— WHAT IS REQUIRED —
An exact restatement is required. Cover only the lines of the records from the first through the line with "### Indie GPT's", and skip pictures.

PROVIDED MATERIAL Start Marker

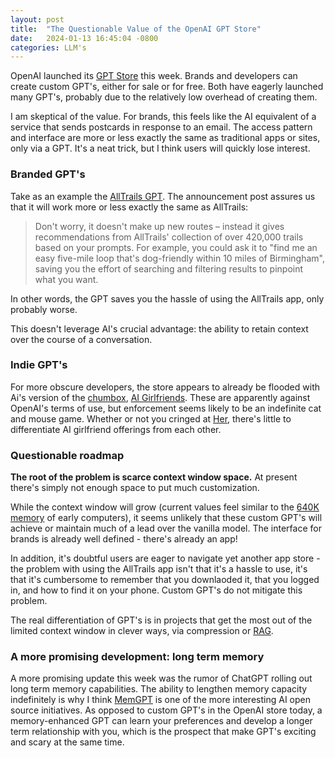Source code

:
 ```yaml
---
layout: post
title:  "The Questionable Value of the OpenAI GPT Store"
date:   2024-01-13 16:45:04 -0800
categories: LLM's
---
```


OpenAI launched its [GPT Store](https://openai.com/blog/introducing-the-gpt-store) this week. Brands and developers can create custom GPT's, either for sale or for free. Both have eagerly launched many GPT's, probably due to the relatively low overhead of creating them.

I am skeptical of the value. For brands, this feels like the AI equivalent of a service that sends postcards in response to an email. The access pattern and interface are more or less exactly the same as traditional apps or sites, only via a GPT. It's a neat trick, but I think users will quickly lose interest.

### Branded GPT's

Take as an example the [AllTrails GPT](https://www.yahoo.com/lifestyle/alltrails-launches-ai-assistant-help-165944784.html#%253A~%253Atext%253DAllTrails%2520GPT%2520is%2520available%2520through%252Ctrails%2520based%2520on%2520your%2520prompts.). The announcement post assures us that it will work more or less exactly the same as AllTrails: 

> Don't worry, it doesn't make up new routes – instead it gives recommendations from AllTrails' collection of over 420,000 trails based on your prompts. For example, you could ask it to "find me an easy five-mile loop that's dog-friendly within 10 miles of Birmingham", saving you the effort of searching and filtering results to pinpoint what you want.

In other words, the GPT saves you the hassle of using the AllTrails app, only probably worse.

This doesn't leverage AI's crucial advantage: the ability to retain context over the course of a conversation. 

### Indie GPT's

For more obscure developers, the store appears to already be flooded with Ai's version of the [chumbox](https://en.wikipedia.org/wiki/Chumbox), [AI Girlfriends](https://qz.com/ai-girlfriend-bots-are-already-flooding-openai-s-gpt-st-1851159131). These are apparently against OpenAI's terms of use, but enforcement seems likely to be an indefinite cat and mouse game. Whether or not you cringed at [Her](https://en.wikipedia.org/wiki/Her_%2528film%2529), there's little to differentiate AI girlfriend offerings from each other.

### Questionable roadmap

**The root of the problem is scarce context window space.** At present there's simply not enough space to put much customization.

While the context window will grow (current values feel similar to the [640K memory](https://www.computerworld.com/article/2534312/the--640k--quote-won-t-go-away----but-did-gates-really-say-it-.html) of early computers), it seems unlikely that these custom GPT's will achieve or maintain much of a lead over the vanilla model. The interface for brands is already well defined - there's already an app! 

In addition, it's doubtful users are eager to navigate yet another app store - the problem with using the AllTrails app isn't that it's a hassle to use, it's that it's cumbersome to remember that you downlaoded it, that you logged in, and how to find it on your phone. Custom GPT's do not mitigate this problem.

The real differentiation of GPT's is in projects that get the most out of the limited context window in clever ways, via compression or [RAG](https://research.ibm.com/blog/retrieval-augmented-generation-RAG). 

### A more promising development: long term memory

A more promising update this week was the rumor of ChatGPT rolling out long term memory capabilities. The ability to lengthen memory capacity indefinitely is why I think [MemGPT](https://memgpt.ai/) is one of the more interesting AI open source initiatives. As opposed to custom GPT's in the OpenAI store today, a memory-enhanced GPT can learn your preferences and develop a longer term relationship with you, which is the prospect that make GPT's exciting and scary at the same time.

PROVIDED MATERIAL End Marker

— TASK ANSWER —
Source code

:
 ```yaml
---
layout: post
title:  "The Questionable Value of the OpenAI GPT Store"
date:   2024-01-13 16:45:04 -0800
categories: LLM's
---
```


OpenAI launched its [GPT Store](https://openai.com/blog/introducing-the-gpt-store) this week. Brands and developers can create custom GPT's, either for sale or for free. Both have eagerly launched many GPT's, probably due to the relatively low overhead of creating them.

I am skeptical of the value. For brands, this feels like the AI equivalent of a service that sends postcards in response to an email. The access pattern and interface are more or less exactly the same as traditional apps or sites, only via a GPT. It's a neat trick, but I think users will quickly lose interest.

### Branded GPT's

Take as an example the [AllTrails GPT](https://www.yahoo.com/lifestyle/alltrails-launches-ai-assistant-help-165944784.html#%253A~%253Atext%253DAllTrails%2520GPT%2520is%2520available%2520through%252Ctrails%2520based%2520on%2520your%2520prompts.). The announcement post assures us that it will work more or less exactly the same as AllTrails: 

> Don't worry, it doesn't make up new routes – instead it gives recommendations from AllTrails' collection of over 420,000 trails based on your prompts. For example, you could ask it to "find me an easy five-mile loop that's dog-friendly within 10 miles of Birmingham", saving you the effort of searching and filtering results to pinpoint what you want.

In other words, the GPT saves you the hassle of using the AllTrails app, only probably worse.

This doesn't leverage AI's crucial advantage: the ability to retain context over the course of a conversation. 

### Indie GPT's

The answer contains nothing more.